Эстер вздохнула и молча, с немым вопросом взглянула на меня. И я увидела пару глаз с мутноватыми белками, усталые глаза старой женщины.
Краем полотенца она захватила полную пригоршню вилок, ложек, ножей и, распустив их веером, стала вытирать, по одному опуская в раскрытый ящик стола.
– Мишу Грина ты когда-нибудь видишь, Лееле? Как он, здоров, работает? До меня дошло, что он вроде женился на Двойре Бурштин…
– Он вполне здоров, Миша, ну совсем молодцом. Когда я сказала ему, что собираюсь поехать к тебе, он очень обрадовался. – Открыв для себя первый раз в жизни, что и неправда может быть благодатной, я продолжала уже без всякого стеснения: – Ну, как я могла забыть, Миша очень просил меня кланяться тебе, передать самый сердечный привет. Мы с ним часто говорим о тебе.
– В самом деле? – Взгляд Эстер был ясен, как весенний день.
– Совсем недавно, – вдохновенно сымпровизировала я, – не помню только, как это пришлось к слову, он мне говорит: «Никогда в жизни не встречал женщины красивей Эстер».
1968
Перевод автора.
Когда мальчики выросли
Он украдкой выскользнул из палаты, забрался в самую глубину госпитального сада. Сел на землю, забинтованную голову прислонил к деревянному забору. Здесь ему никто не помешает. В палате, в узких проходах между койками, мелко перебирая ногами, танцуют школьницы – все смуглокожие и узкоглазые. Кружатся под собственную тягучую мелодию, без начала и без конца. Так пели их деды, покачиваясь на покладистом, неторопливом ослике. Девочки с серьезными, невозмутимыми лицами старательно прихлопывают руками над головой в такт мелодии.
Лежачие больные останутся на своих койках, а ходячие будут из палаты в палату сопровождать четырех школьниц, пришедших своим пением и танцами развлечь раненых, тем самым предоставив Борису возможность в полном уединении который раз за сегодняшний день перечитать два письма, заученные им уже наизусть:
«По сведениям, которыми мы располагаем, ваша жена Дина Яковлевна Гурвич и ваша мать Рахиль Иосифовна Гурвич были убиты фашистами в январе 1943 года. О судьбе вашего ребенка нам ничего неизвестно».
Папиросная бумага тяжела, как надгробная плита. Буквы – черные, жирные – из-под свежей ленты пишущей машинки. Внизу подпись. Уверенная, кудрявая, росчерком кверху, а под ней печать. Негде уместиться сомнениям. Хотя… «о судьбе вашего ребенка нам ничего неизвестно»… Чего уж тут – неизвестно! По нынешним временам и шло-то письмо совсем недолго. Всего три недели.

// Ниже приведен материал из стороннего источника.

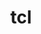 ---
title: "tcl"
layout: cache
categories: [package, develop-2023-10-29]
meta: {"versions": ["8.6.12"], "compilers": ["cce@=15.0.1", "clang@=14.0.0", "gcc@=11.3.0", "gcc@=11.4.0", "gcc@=9.4.0", "oneapi@=2023.2.0"], "oss": ["rhel8", "ubuntu20.04", "ubuntu22.04"], "platforms": ["linux"], "targets": ["neoverse_v1", "ppc64le", "x86_64_v3", "zen4"], "stacks": ["e4s", "e4s-cray-rhel", "e4s-neoverse_v1", "e4s-oneapi", "e4s-power", "root", "tutorial"], "num_specs": 8, "num_specs_by_stack": {"root": 8, "e4s-cray-rhel": 1, "e4s-neoverse_v1": 1, "e4s-power": 1, "e4s": 1, "e4s-oneapi": 1, "tutorial": 3}}
spec_details: [{"hash": "rdeqqsxylwb4q76lr35chtysxmdll3ye", "compiler": "cce@=15.0.1", "versions": ["8.6.12"], "os": "rhel8", "platform": "linux", "target": "zen4", "variants": ["build_system=autotools"], "stacks": ["root", "e4s-cray-rhel"], "size": "-", "tarball": "https://binaries.spack.io/releases/develop-2023-10-29/build_cache/linux-rhel8-zen4/cce-15.0.1/tcl-8.6.12/linux-rhel8-zen4-cce-15.0.1-tcl-8.6.12-rdeqqsxylwb4q76lr35chtysxmdll3ye.spack"}, {"hash": "kry47k7dbr4u6hbgk56n3va3uuxmodpn", "compiler": "gcc@=11.4.0", "versions": ["8.6.12"], "os": "ubuntu20.04", "platform": "linux", "target": "neoverse_v1", "variants": ["build_system=autotools"], "stacks": ["root", "e4s-neoverse_v1"], "size": "-", "tarball": "https://binaries.spack.io/releases/develop-2023-10-29/build_cache/linux-ubuntu20.04-neoverse_v1/gcc-11.4.0/tcl-8.6.12/linux-ubuntu20.04-neoverse_v1-gcc-11.4.0-tcl-8.6.12-kry47k7dbr4u6hbgk56n3va3uuxmodpn.spack"}, {"hash": "zwoychunw4ul5px6b7framopz2znvrqe", "compiler": "gcc@=9.4.0", "versions": ["8.6.12"], "os": "ubuntu20.04", "platform": "linux", "target": "ppc64le", "variants": ["build_system=autotools"], "stacks": ["root", "e4s-power"], "size": "-", "tarball": "https://binaries.spack.io/releases/develop-2023-10-29/build_cache/linux-ubuntu20.04-ppc64le/gcc-9.4.0/tcl-8.6.12/linux-ubuntu20.04-ppc64le-gcc-9.4.0-tcl-8.6.12-zwoychunw4ul5px6b7framopz2znvrqe.spack"}, {"hash": "h5m3ivplh3y7t2udh7doqavj75hbyi3j", "compiler": "gcc@=11.4.0", "versions": ["8.6.12"], "os": "ubuntu20.04", "platform": "linux", "target": "x86_64_v3", "variants": ["build_system=autotools"], "stacks": ["e4s", "root"], "size": "-", "tarball": "https://binaries.spack.io/releases/develop-2023-10-29/build_cache/linux-ubuntu20.04-x86_64_v3/gcc-11.4.0/tcl-8.6.12/linux-ubuntu20.04-x86_64_v3-gcc-11.4.0-tcl-8.6.12-h5m3ivplh3y7t2udh7doqavj75hbyi3j.spack"}, {"hash": "kqg5j4yzevw4o5cr6s4ldepcyfw4splr", "compiler": "oneapi@=2023.2.0", "versions": ["8.6.12"], "os": "ubuntu20.04", "platform": "linux", "target": "x86_64_v3", "variants": ["build_system=autotools"], "stacks": ["e4s-oneapi", "root"], "size": "-", "tarball": "https://binaries.spack.io/releases/develop-2023-10-29/build_cache/linux-ubuntu20.04-x86_64_v3/oneapi-2023.2.0/tcl-8.6.12/linux-ubuntu20.04-x86_64_v3-oneapi-2023.2.0-tcl-8.6.12-kqg5j4yzevw4o5cr6s4ldepcyfw4splr.spack"}, {"hash": "efqsjefhzquepwhmfcd237ejrm2z34p3", "compiler": "clang@=14.0.0", "versions": ["8.6.12"], "os": "ubuntu22.04", "platform": "linux", "target": "x86_64_v3", "variants": ["build_system=autotools"], "stacks": ["root", "tutorial"], "size": "-", "tarball": "https://binaries.spack.io/releases/develop-2023-10-29/build_cache/linux-ubuntu22.04-x86_64_v3/clang-14.0.0/tcl-8.6.12/linux-ubuntu22.04-x86_64_v3-clang-14.0.0-tcl-8.6.12-efqsjefhzquepwhmfcd237ejrm2z34p3.spack"}, {"hash": "fcu5ue24atx6pa2ot6cobaqe2vnu7rwb", "compiler": "gcc@=11.3.0", "versions": ["8.6.12"], "os": "ubuntu22.04", "platform": "linux", "target": "x86_64_v3", "variants": ["build_system=autotools"], "stacks": ["root", "tutorial"], "size": "-", "tarball": "https://binaries.spack.io/releases/develop-2023-10-29/build_cache/linux-ubuntu22.04-x86_64_v3/gcc-11.3.0/tcl-8.6.12/linux-ubuntu22.04-x86_64_v3-gcc-11.3.0-tcl-8.6.12-fcu5ue24atx6pa2ot6cobaqe2vnu7rwb.spack"}, {"hash": "foahuelh63oxrkt74lgs6efit3pw7sw4", "compiler": "gcc@=11.3.0", "versions": ["8.6.12"], "os": "ubuntu22.04", "platform": "linux", "target": "x86_64_v3", "variants": ["build_system=autotools"], "stacks": ["root", "tutorial"], "size": "-", "tarball": "https://binaries.spack.io/releases/develop-2023-10-29/build_cache/linux-ubuntu22.04-x86_64_v3/gcc-11.3.0/tcl-8.6.12/linux-ubuntu22.04-x86_64_v3-gcc-11.3.0-tcl-8.6.12-foahuelh63oxrkt74lgs6efit3pw7sw4.spack"}]
---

Когда умер дед Бориса – в своей собственной постели, конечно, – лекарства в пузырьках и коробочках выстроены на столике у кровати, – соседка утешала бабушку: «Ведь вы должны были этого ждать. Два года, бедняга, мучился. И упрекнуть себя вам не в чем. Вы сделали все, что могли…»
Но Симочка, Дина, мама… Всего три года назад, летом, когда они всей семьей жили на даче, две незнакомые женщины долго выясняли, кто кем кому приходится. Одна из них приняла Дину и Симочку за брата и сестру – детей Рахили Иосифовны. Такую свежесть и здоровье все они излучали. Есть ли Борису в чем упрекнуть себя? Кто знает? Об этом лучше не думать. И разве бабушка, которая не отходила от своего мужа до его последнего вздоха, была уверена в том, что сделала для него все, что могла?
Второе письмо – от Елены Максимовны. Увы, оно не противоречит первому.
14 сентября 1944
Дорогой Борис!
Получила твое коротенькое письмецо. Не буду и я чересчур многословной. Если бы я могла чем-нибудь порадовать тебя, я бы писала обстоятельней – мы ведь сильно соскучились по тебе – и я, и Леонид. Уже прошел год, как наш город свободен, и все же такая пустота кругом. И вдруг весточка от тебя. Ты и представить себе не можешь, что она для нас… Выходит, ты серьезно ранен. Но ежели не хочешь об этом говорить, не буду докучать тебе. Скоро выпишут – вот и хорошо.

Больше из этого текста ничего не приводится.